It’s fair to say that the construction industry suffers a disproportionate share of occupational fatalities and lost-time injuries. While falls are a leading cause of worker injuries and deaths, nearly all of these incidents are preventable.
From May 16 to July 15, 2016, the Ministry of Labour targeted potential fall hazards during a safety blitz at hundreds of workplaces across province.
In all, construction inspectors conducted 2,316 field visits to 1,994 workplaces and issued 5,542 orders under the Occupational Health and Safety Act (OHSA) and its regulations. This included 465 stop work orders.
Of the 465 stop work orders, 23.5% (1,298) were the result of falls from heights hazards, 15% (828) were attributed to other personal protective equipment non-compliance, while 4% (236) had to do with failure to prepare for an emergency or rescue of a worker.
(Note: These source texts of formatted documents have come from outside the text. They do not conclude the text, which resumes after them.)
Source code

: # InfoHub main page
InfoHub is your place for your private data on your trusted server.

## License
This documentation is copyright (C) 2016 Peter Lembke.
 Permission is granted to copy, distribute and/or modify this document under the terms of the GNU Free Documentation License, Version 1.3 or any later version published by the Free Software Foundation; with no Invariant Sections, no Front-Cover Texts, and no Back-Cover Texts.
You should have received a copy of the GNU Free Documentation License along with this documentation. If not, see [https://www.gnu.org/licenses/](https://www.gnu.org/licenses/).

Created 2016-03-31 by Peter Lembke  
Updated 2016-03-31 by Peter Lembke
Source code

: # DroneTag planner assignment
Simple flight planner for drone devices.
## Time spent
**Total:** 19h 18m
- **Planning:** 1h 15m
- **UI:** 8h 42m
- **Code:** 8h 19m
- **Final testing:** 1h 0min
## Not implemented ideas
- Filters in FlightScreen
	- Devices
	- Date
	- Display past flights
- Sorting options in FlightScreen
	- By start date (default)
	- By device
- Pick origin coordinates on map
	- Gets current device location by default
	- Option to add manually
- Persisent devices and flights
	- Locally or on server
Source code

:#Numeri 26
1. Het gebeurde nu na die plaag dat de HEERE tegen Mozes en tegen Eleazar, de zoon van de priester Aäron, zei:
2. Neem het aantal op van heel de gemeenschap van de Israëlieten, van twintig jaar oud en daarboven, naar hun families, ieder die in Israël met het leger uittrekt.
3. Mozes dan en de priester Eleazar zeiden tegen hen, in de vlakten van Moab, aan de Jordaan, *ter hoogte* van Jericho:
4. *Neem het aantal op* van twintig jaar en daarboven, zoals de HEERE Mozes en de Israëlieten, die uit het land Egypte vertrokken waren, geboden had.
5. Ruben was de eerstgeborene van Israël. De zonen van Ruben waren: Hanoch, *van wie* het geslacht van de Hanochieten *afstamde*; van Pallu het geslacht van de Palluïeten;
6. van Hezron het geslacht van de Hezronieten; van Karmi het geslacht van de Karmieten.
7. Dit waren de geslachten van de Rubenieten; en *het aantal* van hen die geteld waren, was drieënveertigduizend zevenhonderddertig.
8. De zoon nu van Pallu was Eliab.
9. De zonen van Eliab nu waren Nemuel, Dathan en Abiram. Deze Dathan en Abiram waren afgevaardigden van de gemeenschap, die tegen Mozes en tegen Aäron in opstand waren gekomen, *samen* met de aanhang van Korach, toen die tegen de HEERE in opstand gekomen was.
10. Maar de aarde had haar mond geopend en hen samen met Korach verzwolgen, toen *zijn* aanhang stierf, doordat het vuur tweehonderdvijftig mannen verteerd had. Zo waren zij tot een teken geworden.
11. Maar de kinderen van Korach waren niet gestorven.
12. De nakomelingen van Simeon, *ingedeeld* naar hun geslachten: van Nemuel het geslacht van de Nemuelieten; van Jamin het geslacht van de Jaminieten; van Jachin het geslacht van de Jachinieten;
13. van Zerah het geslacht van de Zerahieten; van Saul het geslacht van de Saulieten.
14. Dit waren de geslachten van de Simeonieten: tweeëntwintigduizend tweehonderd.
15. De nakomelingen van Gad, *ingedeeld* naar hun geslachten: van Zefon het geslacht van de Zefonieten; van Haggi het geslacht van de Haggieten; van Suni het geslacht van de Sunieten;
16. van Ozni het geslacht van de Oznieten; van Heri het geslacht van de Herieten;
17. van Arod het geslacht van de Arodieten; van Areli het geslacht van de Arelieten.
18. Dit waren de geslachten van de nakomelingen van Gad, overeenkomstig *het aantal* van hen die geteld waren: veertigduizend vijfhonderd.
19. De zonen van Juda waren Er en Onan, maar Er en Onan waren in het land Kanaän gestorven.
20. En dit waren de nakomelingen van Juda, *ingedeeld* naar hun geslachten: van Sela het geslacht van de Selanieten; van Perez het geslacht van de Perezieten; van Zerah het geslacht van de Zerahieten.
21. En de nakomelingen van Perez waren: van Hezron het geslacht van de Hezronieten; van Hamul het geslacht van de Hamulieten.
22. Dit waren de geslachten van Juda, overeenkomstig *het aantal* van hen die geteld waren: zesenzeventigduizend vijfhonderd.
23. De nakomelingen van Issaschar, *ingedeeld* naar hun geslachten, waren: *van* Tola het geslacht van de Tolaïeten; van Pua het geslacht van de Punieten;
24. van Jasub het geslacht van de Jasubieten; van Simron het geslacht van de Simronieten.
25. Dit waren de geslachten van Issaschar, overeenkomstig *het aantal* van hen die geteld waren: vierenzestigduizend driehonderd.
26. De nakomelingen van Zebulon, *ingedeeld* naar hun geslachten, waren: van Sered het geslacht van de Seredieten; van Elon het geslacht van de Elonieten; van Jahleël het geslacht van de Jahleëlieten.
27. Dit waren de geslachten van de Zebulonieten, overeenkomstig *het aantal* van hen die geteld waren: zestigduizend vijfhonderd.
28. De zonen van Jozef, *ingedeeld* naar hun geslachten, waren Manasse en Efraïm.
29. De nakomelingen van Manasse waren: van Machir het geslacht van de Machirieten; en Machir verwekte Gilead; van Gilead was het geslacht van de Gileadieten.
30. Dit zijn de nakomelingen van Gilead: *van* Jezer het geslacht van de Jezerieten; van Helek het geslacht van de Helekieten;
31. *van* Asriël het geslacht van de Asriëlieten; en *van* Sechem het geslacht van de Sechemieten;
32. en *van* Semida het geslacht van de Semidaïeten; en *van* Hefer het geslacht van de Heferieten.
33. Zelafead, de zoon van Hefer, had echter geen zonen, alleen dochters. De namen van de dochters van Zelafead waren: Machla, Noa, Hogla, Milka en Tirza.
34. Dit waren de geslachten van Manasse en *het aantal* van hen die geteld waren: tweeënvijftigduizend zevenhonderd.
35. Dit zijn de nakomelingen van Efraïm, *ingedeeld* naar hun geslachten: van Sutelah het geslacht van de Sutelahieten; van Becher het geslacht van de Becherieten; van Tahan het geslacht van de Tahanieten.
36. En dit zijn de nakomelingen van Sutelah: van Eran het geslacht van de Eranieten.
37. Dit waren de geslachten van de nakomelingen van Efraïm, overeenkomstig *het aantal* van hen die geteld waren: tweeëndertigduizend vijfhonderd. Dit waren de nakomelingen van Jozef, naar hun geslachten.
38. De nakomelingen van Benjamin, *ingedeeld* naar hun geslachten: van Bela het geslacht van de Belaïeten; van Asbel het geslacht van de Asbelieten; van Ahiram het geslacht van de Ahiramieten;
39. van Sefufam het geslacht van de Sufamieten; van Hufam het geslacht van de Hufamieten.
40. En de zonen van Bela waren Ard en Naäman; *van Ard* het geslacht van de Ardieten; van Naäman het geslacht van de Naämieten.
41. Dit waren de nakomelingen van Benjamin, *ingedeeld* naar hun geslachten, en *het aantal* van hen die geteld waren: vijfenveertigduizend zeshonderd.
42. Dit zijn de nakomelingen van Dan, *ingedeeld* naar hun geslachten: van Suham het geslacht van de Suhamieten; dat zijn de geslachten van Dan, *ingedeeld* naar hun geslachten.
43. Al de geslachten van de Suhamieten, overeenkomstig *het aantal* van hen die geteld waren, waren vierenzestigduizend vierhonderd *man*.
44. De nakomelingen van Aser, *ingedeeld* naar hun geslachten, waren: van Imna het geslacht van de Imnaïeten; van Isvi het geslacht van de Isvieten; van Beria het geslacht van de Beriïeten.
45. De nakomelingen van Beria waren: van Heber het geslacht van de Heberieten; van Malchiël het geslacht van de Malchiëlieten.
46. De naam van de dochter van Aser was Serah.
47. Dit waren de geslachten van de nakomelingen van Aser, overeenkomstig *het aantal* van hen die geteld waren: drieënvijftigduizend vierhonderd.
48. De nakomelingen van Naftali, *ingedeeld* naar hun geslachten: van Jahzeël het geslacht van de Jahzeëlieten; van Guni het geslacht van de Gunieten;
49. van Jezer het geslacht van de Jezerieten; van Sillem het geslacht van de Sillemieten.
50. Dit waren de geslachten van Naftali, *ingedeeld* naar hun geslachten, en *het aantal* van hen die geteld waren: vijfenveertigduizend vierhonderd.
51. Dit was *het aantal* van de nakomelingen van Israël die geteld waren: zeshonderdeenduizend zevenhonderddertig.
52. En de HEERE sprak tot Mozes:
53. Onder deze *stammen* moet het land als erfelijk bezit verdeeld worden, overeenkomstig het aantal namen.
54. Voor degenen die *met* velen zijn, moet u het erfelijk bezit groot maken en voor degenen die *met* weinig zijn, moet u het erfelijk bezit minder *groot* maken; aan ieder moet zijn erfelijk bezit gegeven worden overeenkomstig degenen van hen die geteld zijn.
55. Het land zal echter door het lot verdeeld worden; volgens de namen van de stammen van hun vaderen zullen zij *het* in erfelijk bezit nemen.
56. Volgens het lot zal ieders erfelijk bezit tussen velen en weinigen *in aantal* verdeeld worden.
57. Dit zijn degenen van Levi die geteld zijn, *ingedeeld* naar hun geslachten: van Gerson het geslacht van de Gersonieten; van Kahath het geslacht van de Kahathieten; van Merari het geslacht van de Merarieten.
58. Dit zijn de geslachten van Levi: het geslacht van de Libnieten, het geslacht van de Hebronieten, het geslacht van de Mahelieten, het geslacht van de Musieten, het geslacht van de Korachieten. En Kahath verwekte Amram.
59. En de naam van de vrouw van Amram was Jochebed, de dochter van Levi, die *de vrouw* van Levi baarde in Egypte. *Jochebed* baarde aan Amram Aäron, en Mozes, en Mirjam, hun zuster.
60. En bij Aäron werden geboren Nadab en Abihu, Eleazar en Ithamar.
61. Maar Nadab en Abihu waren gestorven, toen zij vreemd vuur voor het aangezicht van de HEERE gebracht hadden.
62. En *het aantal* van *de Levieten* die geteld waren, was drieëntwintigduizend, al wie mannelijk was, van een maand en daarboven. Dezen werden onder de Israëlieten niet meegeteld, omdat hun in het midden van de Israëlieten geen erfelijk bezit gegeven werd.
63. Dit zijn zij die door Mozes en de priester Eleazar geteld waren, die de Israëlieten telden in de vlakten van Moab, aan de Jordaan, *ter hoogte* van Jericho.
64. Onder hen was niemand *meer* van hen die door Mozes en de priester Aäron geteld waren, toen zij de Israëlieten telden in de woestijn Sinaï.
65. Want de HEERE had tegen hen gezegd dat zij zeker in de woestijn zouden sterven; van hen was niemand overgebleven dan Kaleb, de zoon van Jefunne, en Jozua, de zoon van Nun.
Nearly 20% (1,022 of the 5,542) of the issued orders were the result of workers not wearing headwear and missing fall protection. On average, 2.78 orders were issued per workplace visited. Some of the workplaces were visited several times with an average of 2.39 orders issued per field visit.
According the Ministry of Labour, health and safety inspectors visited a variety of construction projects, including low-rise and high-rise construction and renovation, and high-rise “forming” (structures into which concrete is poured). Inspectors focused on whether workers had received training for working at heights; proper fall protection systems and equipment; and whether guardrails were installed when needed. They also inspected scaffolding systems for compliance; whether surface openings were adequately covered; and verifying that skylight hazards where assessed and workers were protected.
The results indicate falls hazards continue to be a key concern at construction projects, and that all workplace parties need to improve onsite safety and their understanding of their duties and responsibilities under the OHSA.
Workers can be at an increased risk of falls due to:
- lack of training on identifying fall hazards
- inadequate training for the task
- lack of proper equipment
- inadequate barricades to prevent falls
- poorly maintained equipment
- improper access to elevated work areas
Ministry inspectors also issued 627 tickets and 138 summonses during the blitz. Under Ontario’s Provincial Offences Act, ministry inspectors have the authority to issue a ticket or summons for minor OHSA violations, and may also initiate prosecutions for certain violations.
Currently, the maximum fine resulting from a ticket or summons is $1,000, although most violations of this nature are subject to a set fine, which generally do not exceed $300. A successful prosecution, though, may result in more severe penalties. Individuals may be fined up to $25,000 and/or imprisoned for up to six months, while corporations may be fined up to $500,000 on each count.